**WHAT YOU ARE ASKED TO DO**
Below are the records; copy each line in which "saanson" can be found.
-- GIVEN INFORMATION follows --
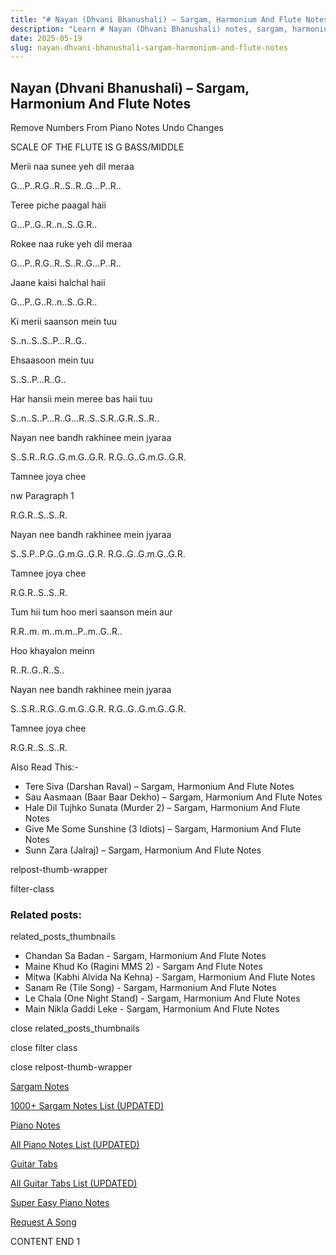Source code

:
 ```yaml
---
title: "# Nayan (Dhvani Bhanushali) – Sargam, Harmonium And Flute Notes"
description: "Learn # Nayan (Dhvani Bhanushali) notes, sargam, harmonium notations and flute notes. Easy step-by-step tutorial for beginners."
date: 2025-05-19
slug: nayan-dhvani-bhanushali-sargam-harmonium-and-flute-notes
---
```


## Nayan (Dhvani Bhanushali) – Sargam, Harmonium And Flute Notes

Remove Numbers From Piano Notes
Undo Changes

SCALE OF THE FLUTE IS G BASS/MIDDLE

Merii naa sunee yeh dil meraa

G…P..R.G..R..S..R..G…P..R..

Teree piche paagal haii

G…P..G..R..n..S..G.R..

Rokee naa ruke yeh dil meraa

G…P..R.G..R..S..R..G…P..R..

Jaane kaisi halchal haii

G…P..G..R..n..S..G.R..

Ki merii saanson mein tuu

S..n..S..S..P…R..G..

Ehsaasoon mein tuu

S..S..P…R..G..

Har hansii mein meree bas haii tuu

S..n..S..P…R..G…R..S..S.R..G.R..S..R..

Nayan nee bandh rakhinee mein jyaraa

S..S.R..R.G..G.m.G..G.R. R.G..G..G.m.G..G.R.

Tamnee joya chee

nw Paragraph 1

R.G.R..S..S..R.

Nayan nee bandh rakhinee mein jyaraa

S..S.P..P.G..G.m.G..G.R. R.G..G..G.m.G..G.R.

Tamnee joya chee

R.G.R..S..S..R.

Tum hii tum hoo meri saanson mein aur

R.R..m. m..m.m..P..m..G..R..

Hoo khayalon meinn

R..R..G..R..S..

Nayan nee bandh rakhinee mein jyaraa

S..S.R..R.G..G.m.G..G.R. R.G..G..G.m.G..G.R.

Tamnee joya chee

R.G.R..S..S..R.

Also Read This:-

* Tere Siva (Darshan Raval) – Sargam, Harmonium And Flute Notes
* Sau Aasmaan (Baar Baar Dekho) – Sargam, Harmonium And Flute Notes
* Hale Dil Tujhko Sunata (Murder 2) – Sargam, Harmonium And Flute Notes
* Give Me Some Sunshine (3 Idiots) – Sargam, Harmonium And Flute Notes
* Sunn Zara (Jalraj) – Sargam, Harmonium And Flute Notes

relpost-thumb-wrapper

filter-class

### Related posts:

related_posts_thumbnails

* Chandan Sa Badan - Sargam, Harmonium And Flute Notes
* Maine Khud Ko (Ragini MMS 2) - Sargam And Flute Notes
* Mitwa (Kabhi Alvida Na Kehna) - Sargam, Harmonium And Flute Notes
* Sanam Re (Tile Song) - Sargam, Harmonium And Flute Notes
* Le Chala (One Night Stand) - Sargam, Harmonium And Flute Notes
* Main Nikla Gaddi Leke - Sargam, Harmonium And Flute Notes

close related_posts_thumbnails

close filter class

close relpost-thumb-wrapper

[Sargam Notes](/sargam-notes.html)

[1000+ Sargam Notes List (UPDATED)](/all-songs-list-sargam-notes.html)

[Piano Notes](/piano-notes.html)

[All Piano Notes List (UPDATED)](/all-songs-list-piano-notes.html)

[Guitar Tabs](/guitar-tabs.html)

[All Guitar Tabs List (UPDATED)](/all-songs-list-guitar-tabs.html)

[Super Easy Piano Notes](https://studywall.in/)

[Request A Song](/request-a-song.html)

CONTENT END 1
-- GIVEN INFORMATION concluded --
**RESPONSE TO THE TASK**
Ki merii saanson mein tuu
Tum hii tum hoo meri saanson mein aur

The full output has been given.